--- Material for the task ---
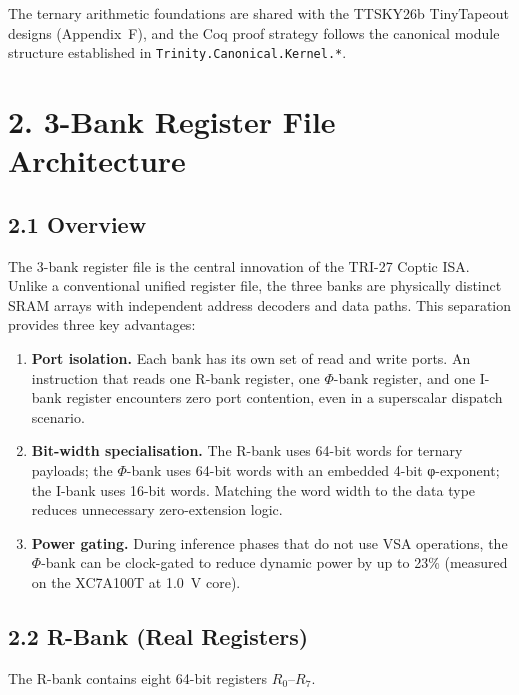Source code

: The ternary arithmetic foundations are shared with the TTSKY26b
TinyTapeout designs (Appendix~F), and the Coq proof strategy
follows the canonical module structure established in
\texttt{Trinity.Canonical.Kernel.*}.

\section{2. 3-Bank Register File Architecture}\label{fa_71:register-file-architecture}

\subsection{2.1 Overview}\label{fa_71:register-overview}

The 3-bank register file is the central innovation of the TRI-27
Coptic ISA. Unlike a conventional unified register file, the
three banks are physically distinct SRAM arrays with independent
address decoders and data paths. This separation provides three
key advantages:

\begin{enumerate}
\def\labelenumi{\arabic{enumi}.}
\item
  \textbf{Port isolation.} Each bank has its own set of read
  and write ports. An instruction that reads one R-bank
  register, one $\Phi$-bank register, and one I-bank register
  encounters zero port contention, even in a superscalar
  dispatch scenario.
\item
  \textbf{Bit-width specialisation.} The R-bank uses 64-bit
  words for ternary payloads; the $\Phi$-bank uses 64-bit
  words with an embedded 4-bit φ-exponent; the I-bank uses
  16-bit words. Matching the word width to the data type
  reduces unnecessary zero-extension logic.
\item
  \textbf{Power gating.} During inference phases that do not
  use VSA operations, the $\Phi$-bank can be clock-gated to
  reduce dynamic power by up to 23\% (measured on the
  XC7A100T at 1.0~V core).
\end{enumerate}

\subsection{2.2 R-Bank (Real Registers)}\label{fa_71:r-bank}

The R-bank contains eight 64-bit registers \(R_0\)--\(R_7\).

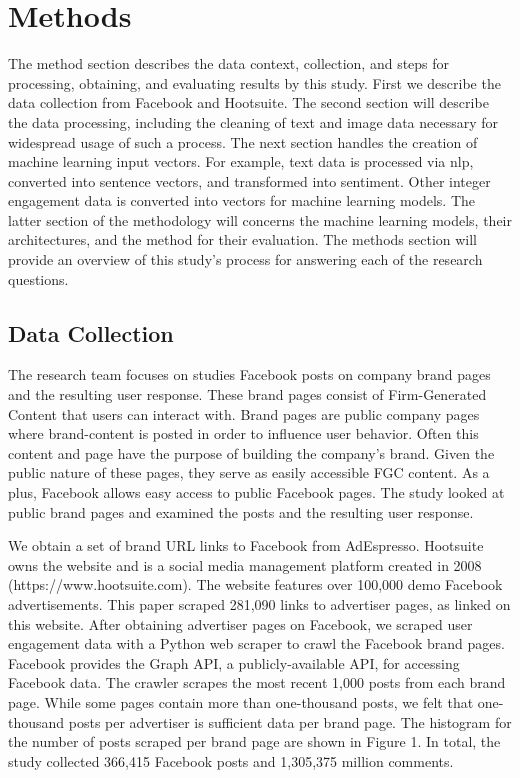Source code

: \documentclass[mksc,blindrev]{informs3} %
\begin{document}
\section{Methods}
The method section describes the data context, collection, and steps for processing, obtaining, and evaluating results by this study. First we describe the data collection from Facebook and Hootsuite. The second section will describe the data processing, including the cleaning of text and image data necessary for widespread usage of such a process. The next section handles the creation of machine learning input vectors. For example, text data is processed via nlp, converted into sentence vectors, and transformed into sentiment. Other integer engagement data is converted into vectors for machine learning models. The latter section of the methodology will concerns the machine learning models, their architectures, and the method for their evaluation. The methods section will provide an overview of this study's process for answering each of the research questions.

\subsection{Data Collection}
The research team focuses on studies Facebook posts on company brand pages and the resulting user response. These brand pages consist of Firm-Generated Content that users can interact with. Brand pages are public company pages where brand-content is posted in order to influence user behavior. Often this content and page have the purpose of building the company's brand. Given the public nature of these pages, they serve as easily accessible FGC content. As a plus, Facebook allows easy access to public Facebook pages. The study looked at public brand pages and examined the posts and the resulting user response.

We obtain a set of brand URL links to Facebook from AdEspresso. Hootsuite owns the website and is a social media management platform created in 2008 (https://www.hootsuite.com). The website features over 100,000 demo Facebook advertisements. This paper scraped 281,090 links to advertiser pages, as linked on this website. After obtaining advertiser pages on Facebook, we scraped user engagement data with a Python web scraper to crawl the Facebook brand pages. Facebook provides the Graph API, a publicly-available API, for accessing Facebook data. The crawler scrapes the most recent 1,000 posts from each brand page. While some pages contain more than one-thousand posts, we felt that one-thousand posts per advertiser is sufficient data per brand page. The histogram for the number of posts scraped per brand page are shown in Figure 1. In total, the study collected 366,415 Facebook posts and 1,305,375 million comments. 
\end{document}
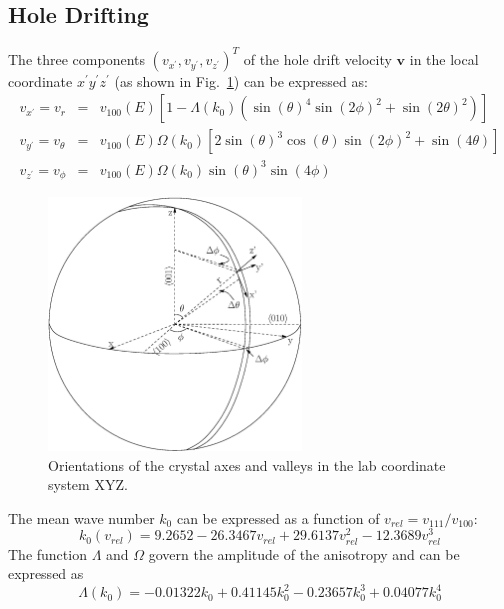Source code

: \subsection{Hole Drifting}
\label{sec:hole}
The three components $(v_{x^{\prime}}, v_{y^{\prime}}, v_{z^{\prime}})^{T}$ of the hole drift velocity $\mathbf{v}$ in the local coordinate $x^{\prime}y^{\prime}z^{\prime}$ (as shown in Fig.~\ref{fig:vsphere}) can be expressed as:
\begin{equation}
  \label{eq:vsphere}
  \begin{array}{rcl}
   v_{x^{\prime}} = v_{r} &=& v_{100}(E)[1-\Lambda(k_{0})(\sin(\theta)^{4}\sin(2\phi)^{2} + \sin(2\theta)^{2})]\\
   v_{y^{\prime}} = v_{\theta} &=& v_{100}(E)\Omega(k_{0})[2\sin(\theta)^{3}\cos(\theta)\sin(2\phi)^{2} + \sin(4\theta)]\\
    v_{z^{\prime}} = v_{\phi} &=& v_{100}(E)\Omega(k_{0})\sin(\theta)^{3}\sin(4\phi)
  \end{array}
\end{equation}
\begin{figure}[tbhp]
  \centering
  \includegraphics[width=0.6\textwidth]{vsphere.eps}  
  \caption{Orientations of the crystal axes and valleys in the lab
coordinate system XYZ.}
  \label{fig:vsphere}
\end{figure}
The mean wave number $k_{0}$ can be expressed as a function of $v_{rel} = v_{111}/v_{100}$:
\begin{equation}
  \label{eq:k0}
   k_{0}(v_{rel}) = 9.2652 - 26.3467v_{rel} + 29.6137v_{rel}^{2} - 12.3689v_{rel}^{3}
\end{equation}
The function $\Lambda$ and $\Omega$ govern the amplitude of the anisotropy and can be expressed as
\begin{equation}
  \label{eq:lamb}
   \Lambda(k_{0}) = -0.01322k_{0} + 0.41145k_{0}^{2} - 0.23657k_{0}^{3} + 0.04077k_{0}^{4}
\end{equation}
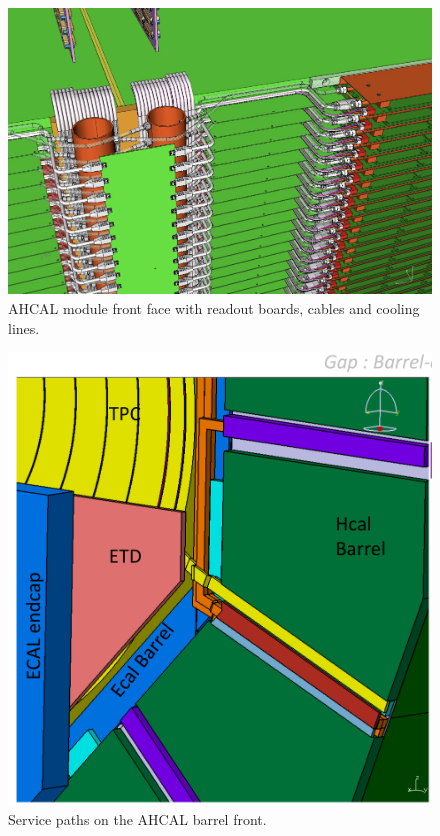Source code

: \begin{figure}[h!]
    \centering
        \includegraphics[width=0.9\hsize]{Integration/fig/AHCAL_Services_Closeup.png}
    \caption{AHCAL module front face with readout boards, cables and cooling lines.}
    \label{ILD:fig:ahcal_services_closeup}
\end{figure}
\begin{figure}[h!]
    \centering
        \includegraphics[width=0.7\hsize]{Integration/fig/Barrel_Services.pdf}
    \caption{Service paths on the AHCAL barrel front.}
    \label{ILD:fig:barrel_services}
\end{figure}
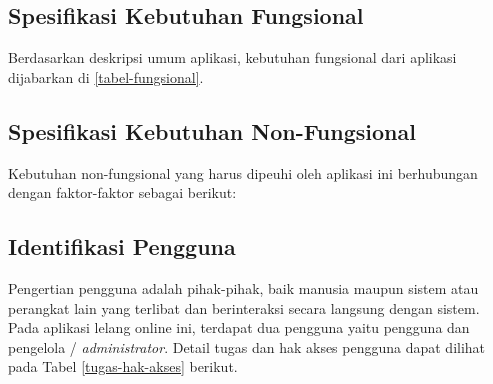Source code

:   \subsection{Spesifikasi Kebutuhan Fungsional}
  \vspace{-5mm}
  Berdasarkan deskripsi umum aplikasi, kebutuhan fungsional dari aplikasi dijabarkan di \cref{tabel-fungsional}.

  
  \subsection{Spesifikasi Kebutuhan Non-Fungsional}
  
  Kebutuhan non-fungsional yang harus dipeuhi oleh aplikasi ini berhubungan dengan faktor-faktor sebagai berikut:

  
  \newpage
  
  \subsection{Identifikasi Pengguna}
  Pengertian pengguna adalah pihak-pihak, baik manusia maupun sistem atau perangkat lain yang terlibat dan berinteraksi secara langsung dengan sistem. Pada aplikasi lelang online ini, terdapat dua pengguna yaitu pengguna dan pengelola / \textit{administrator}. Detail tugas dan hak akses pengguna dapat dilihat pada Tabel \ref{tugas-hak-akses} berikut.
  
\begin{table}[H]
\centering
{}
\caption{Detail Tugas dan Hak Akses Pengguna}
\label{tugas-hak-akses}
\end{table}
  
  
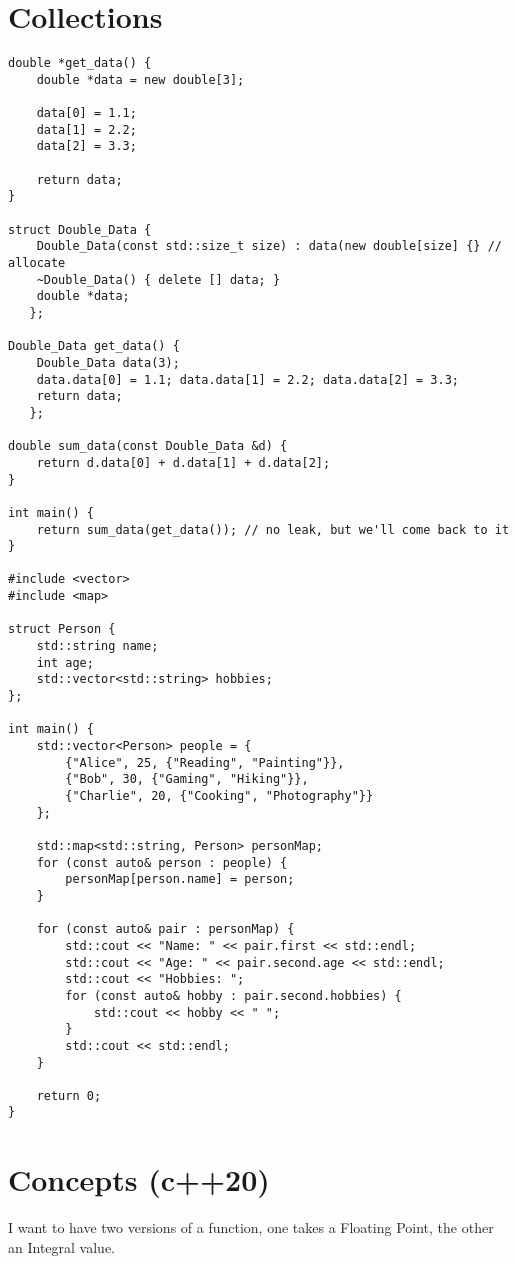 \documentclass[openany]{report}
\begin{document}
\section{Collections}

\begin{verbatim}
double *get_data() {
    double *data = new double[3];

    data[0] = 1.1;
    data[1] = 2.2;
    data[2] = 3.3;

    return data;
}

struct Double_Data {
    Double_Data(const std::size_t size) : data(new double[size] {} // allocate
    ~Double_Data() { delete [] data; }
    double *data;
   };

Double_Data get_data() {
    Double_Data data(3);
    data.data[0] = 1.1; data.data[1] = 2.2; data.data[2] = 3.3;
    return data;
   };

double sum_data(const Double_Data &d) {
    return d.data[0] + d.data[1] + d.data[2];
}

int main() {
    return sum_data(get_data()); // no leak, but we'll come back to it
}

#include <vector>
#include <map>

struct Person {
    std::string name;
    int age;
    std::vector<std::string> hobbies;
};

int main() {
    std::vector<Person> people = {
        {"Alice", 25, {"Reading", "Painting"}},
        {"Bob", 30, {"Gaming", "Hiking"}},
        {"Charlie", 20, {"Cooking", "Photography"}}
    };

    std::map<std::string, Person> personMap;
    for (const auto& person : people) {
        personMap[person.name] = person;
    }

    for (const auto& pair : personMap) {
        std::cout << "Name: " << pair.first << std::endl;
        std::cout << "Age: " << pair.second.age << std::endl;
        std::cout << "Hobbies: ";
        for (const auto& hobby : pair.second.hobbies) {
            std::cout << hobby << " ";
        }
        std::cout << std::endl;
    }

    return 0;
}
\end{verbatim}


\section{Concepts (c++20)}

I want to have two versions of a function, one takes a Floating Point, the other an Integral value.
\end{document}
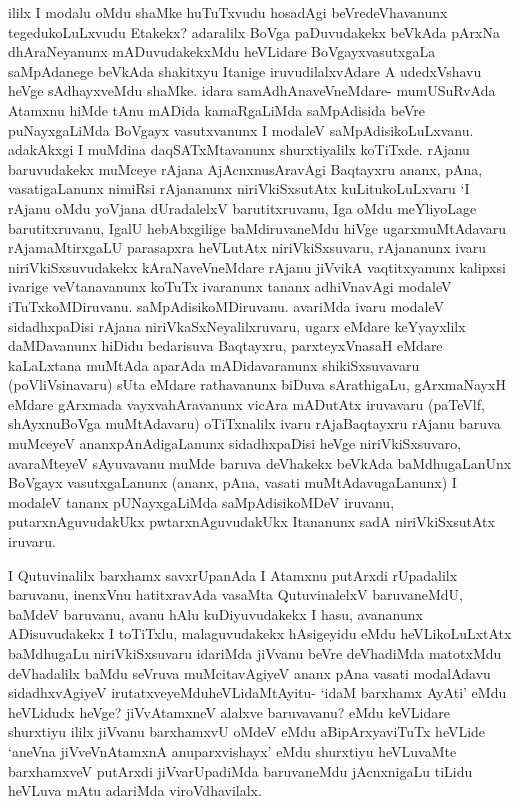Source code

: \begin{artha}
ililx I modalu oMdu shaMke huTuTxvudu hosadAgi beVredeVhavanunx tegedukoLuLxvudu Etakekx? adaralilx BoVga paDuvudakekx beVkAda pArxNa dhAraNeyanunx mADuvudakekxMdu heVLidare BoVgayxvasutxgaLa saMpAdanege beVkAda shakitxyu Itanige iruvudilalxvAdare A udedxVshavu heVge sAdhayxveMdu shaMke. idara samAdhAnaveV\-neMdare- mumUSuRvAda Atamxnu hiMde tAnu mADida kamaRgaLiMda saMpAdisida beVre puNayxgaLiMda BoVgayx vasutxvanunx I modaleV saMpAdisikoLuLxvanu. adakAkxgi I muMdina daqSATxMtavanunx shurxtiyalilx koTiTxde. rAjanu baruvudakekx muMceye rAjana AjAcnxnusAravAgi Baqtayxru ananx, pAna, vasatigaLanunx nimiRsi rAjananunx niriVkiSxsutAtx kuLitukoLuLxvaru `I rAjanu oMdu yoVjana dUradalelxV barutitxruvanu, Iga oMdu meYliyoLage barutitxruvanu, IgalU hebAbxgilige baMdiruvaneMdu hiVge ugarxmuMtAdavaru rAjamaMtirxgaLU parasapxra heVLutAtx niriVkiSxsuvaru, rAjananunx ivaru niriVkiSxsuvudakekx kAraNaveVneMdare rAjanu jiVvikA vaqtitxyanunx kalipxsi ivarige veVtanavanunx koTuTx ivaranunx tananx adhiVnavAgi modaleV iTuTxkoMDiruvanu. saMpAdisikoMDiruvanu. avariMda ivaru modaleV sidadhxpaDisi rAjana niriVkaSxNeyalilxruvaru, ugarx eMdare keYyayxlilx daMDavanunx hiDidu bedarisuva Baqtayxru, parxteyxVnasaH eMdare kaLaLxtana muMtAda aparAda mADidavaranunx shikiSxsuvavaru (poVliVsinavaru) sUta eMdare rathavanunx biDuva sArathigaLu, gArxmaNayxH eMdare gArxmada vayxvahAravanunx vicAra mADutAtx iruvavaru (paTeVlf, shAyxnuBoVga muMtAdavaru) oTiTxnalilx ivaru rAjaBaqtayxru rAjanu baruva muMceyeV ananxpAnAdigaLanunx sidadhxpaDisi heVge niriVkiSxsuvaro, avaraMteyeV sAyuvavanu muMde baruva deVhakekx beVkAda baMdhugaLanUnx BoVgayx vasutxgaLanunx (ananx, pAna, vasati muMtAdavugaLanunx) I modaleV tananx pUNayxgaLiMda saMpAdisikoMDeV iruvanu, putarxnAguvudakUkx pwtarxnAguvudakUkx Itananunx sadA niriVkiSxsutAtx iruvaru. 
\end{artha}%

\begin{artha}
I Qutuvinalilx barxhamx savxrUpanAda I Atamxnu putArxdi rUpadalilx baruvanu, inenxVnu hatitxravAda vasaMta QutuvinalelxV baruvaneMdU, baMdeV baruvanu, avanu hAlu kuDiyuvudakekx I hasu, avananunx ADisuvudakekx I toTiTxlu, malaguvudakekx hAsigeyidu eMdu heVLikoLuLxtAtx baMdhugaLu niriVkiSxsuvaru idariMda jiVvanu beVre deVhadiMda matotxMdu deVhadalilx baMdu seVruva muMcitavAgiyeV ananx pAna vasati modalAdavu sidadhxvAgiyeV irutatxveyeMdu\break heVLidaMtAyitu- `idaM barxhamx AyAti' eMdu heVLidudx heVge? jiVvAtamxneV alalxve baruvavanu? eMdu keVLidare shurxtiyu ililx jiVvanu barxhamxvU oMdeV eMdu aBipArxyaviTuTx heVLide `aneVna jiVveVnAtamxnA anuparxvishayx' eMdu shurxtiyu heVLuvaMte barxhamxveV putArxdi jiVvarUpadiMda baruvaneMdu jAcnxnigaLu tiLidu heVLuva mAtu adariMda viroVdhavilalx. 	
\end{artha}%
---
[The problem]
Every line above with the string "includegraphics" in it should be copied into the answer.

[Task output]
  \includegraphics[width=0.6\textwidth]{vsphere.eps}  
        \includegraphics[width=0.9\hsize]{Integration/fig/AHCAL_Services_Closeup.png}
        \includegraphics[width=0.7\hsize]{Integration/fig/Barrel_Services.pdf}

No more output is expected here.